The Economical decision resulted in MedCentra’s claim being dismissed. Economical brought a motion for summary judgment, meaning they were asking the Court to make a decision on the matter without a full-blown trial on the basis of certain problems with MedCentra’s claim. Economical argued that MedCentra had no standing to make a claim on the basis that there was no contract between Economical and MedCentra. In the absence of a contract, Economical argued that there was no basis to compel payment. Economical won its motion and MedCentra's claim was dismissed on the basis that there was no privity of contract between it and Economical.

MedCentra also commenced a claim against the Unifund Assurance Company for the payment of MRI fees. Unifund brought a motion to strike MedCentra's Statement of Claim. The Economical decision had been released just prior to the hearing of Unifund's motion. The Court dismissed Unifund's motion to strike the Claim and decided that MedCentra would be allowed to continue with its claim against Unifund. MedCentra had not successfully argued any entitlement to damages, it had simply won the right to proceed with its claim against Unifund.

The Court agreed with the Economical decision and stated that there was no contract between MedCentra and Unifund. In the Statement Claim against Unifund, however, MedCentra went further than simply alleging breach of contract. MedCentra alleged that Unifund had committed other wrongs (in tort) which caused losses to MedCentra. The allegations are as follows:

“In so breaching its obligations pursuant to the SABS, the insurer has thereby induced each insured person to breach his/her contract with MedCentra for the payment of fees, or alternatively, the insurer has thereby intentionally interfered with economic relations between MedCentra and each insured person, for which MedCentra’s entitled to damages […].”

Because the allegations against Unifund go beyond breach of contract, the Court decided that MedCentra would be allowed to proceed with those claims. The Court stated that MedCentra’s claim “met the minimum threshold” applied in the early stages of the proceedings but went on to state, “there are clearly weaknesses which [MedCentra] will have to overcome if it is to be successful at trial or on a summary judgment motion.”

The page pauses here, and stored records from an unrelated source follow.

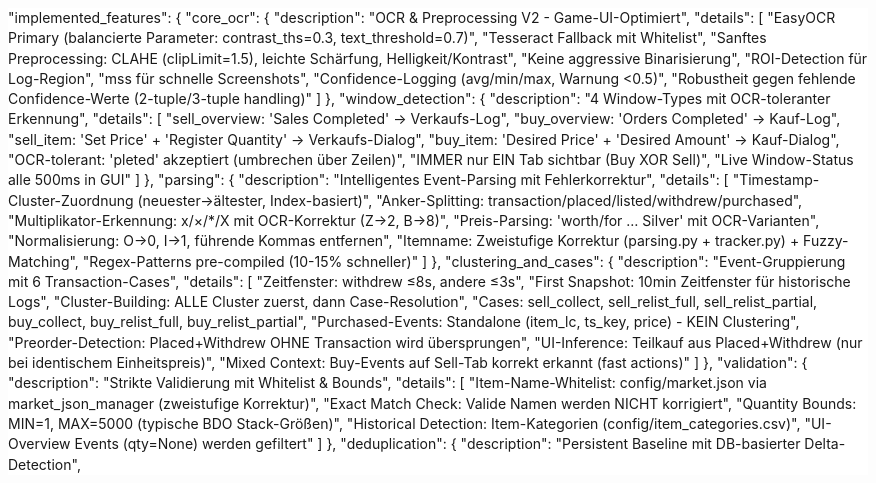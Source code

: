   "implemented_features": {
    "core_ocr": {
      "description": "OCR & Preprocessing V2 - Game-UI-Optimiert",
      "details": [
        "EasyOCR Primary (balancierte Parameter: contrast_ths=0.3, text_threshold=0.7)",
        "Tesseract Fallback mit Whitelist",
        "Sanftes Preprocessing: CLAHE (clipLimit=1.5), leichte Schärfung, Helligkeit/Kontrast",
        "Keine aggressive Binarisierung",
        "ROI-Detection für Log-Region",
        "mss für schnelle Screenshots",
        "Confidence-Logging (avg/min/max, Warnung <0.5)",
        "Robustheit gegen fehlende Confidence-Werte (2-tuple/3-tuple handling)"
      ]
    },
    "window_detection": {
      "description": "4 Window-Types mit OCR-toleranter Erkennung",
      "details": [
        "sell_overview: 'Sales Completed' → Verkaufs-Log",
        "buy_overview: 'Orders Completed' → Kauf-Log",
        "sell_item: 'Set Price' + 'Register Quantity' → Verkaufs-Dialog",
        "buy_item: 'Desired Price' + 'Desired Amount' → Kauf-Dialog",
        "OCR-tolerant: 'pleted' akzeptiert (umbrechen über Zeilen)",
        "IMMER nur EIN Tab sichtbar (Buy XOR Sell)",
        "Live Window-Status alle 500ms in GUI"
      ]
    },
    "parsing": {
      "description": "Intelligentes Event-Parsing mit Fehlerkorrektur",
      "details": [
        "Timestamp-Cluster-Zuordnung (neuester→ältester, Index-basiert)",
        "Anker-Splitting: transaction/placed/listed/withdrew/purchased",
        "Multiplikator-Erkennung: x/×/*/X mit OCR-Korrektur (Z→2, B→8)",
        "Preis-Parsing: 'worth/for … Silver' mit OCR-Varianten",
        "Normalisierung: O→0, I→1, führende Kommas entfernen",
        "Itemname: Zweistufige Korrektur (parsing.py + tracker.py) + Fuzzy-Matching",
        "Regex-Patterns pre-compiled (10-15% schneller)"
      ]
    },
    "clustering_and_cases": {
      "description": "Event-Gruppierung mit 6 Transaction-Cases",
      "details": [
        "Zeitfenster: withdrew ≤8s, andere ≤3s",
        "First Snapshot: 10min Zeitfenster für historische Logs",
        "Cluster-Building: ALLE Cluster zuerst, dann Case-Resolution",
        "Cases: sell_collect, sell_relist_full, sell_relist_partial, buy_collect, buy_relist_full, buy_relist_partial",
        "Purchased-Events: Standalone (item_lc, ts_key, price) - KEIN Clustering",
        "Preorder-Detection: Placed+Withdrew OHNE Transaction wird übersprungen",
        "UI-Inference: Teilkauf aus Placed+Withdrew (nur bei identischem Einheitspreis)",
        "Mixed Context: Buy-Events auf Sell-Tab korrekt erkannt (fast actions)"
      ]
    },
    "validation": {
      "description": "Strikte Validierung mit Whitelist & Bounds",
      "details": [
  "Item-Name-Whitelist: config/market.json via market_json_manager (zweistufige Korrektur)",
        "Exact Match Check: Valide Namen werden NICHT korrigiert",
        "Quantity Bounds: MIN=1, MAX=5000 (typische BDO Stack-Größen)",
        "Historical Detection: Item-Kategorien (config/item_categories.csv)",
        "UI-Overview Events (qty=None) werden gefiltert"
      ]
    },
    "deduplication": {
      "description": "Persistent Baseline mit DB-basierter Delta-Detection",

Although the Court has acknowledged the weaknesses in MedCentra’s claim against Unifund, an eye should be kept on how this claim is ultimately decided. Arguably, if there has been a breach of the Statutory Accident Benefits Schedule by an insurer, such a breach may result in benefits being payable to or on behalf of the insured person. Even in the case of a statutory breach, however, the dispute over whether a particular benefit is payable would still belong to the claimant, who could commence a claim through the usual FSCO mediation process. These may be the “weaknesses” in MedCentra’s claim to which the Court is referring. In the event that MedCentra were to successfully overcome the weaknesses in its claim, a judgment in its favour would no doubt open the door to other facilities seeking compensation in tort against the accident benefits insurer.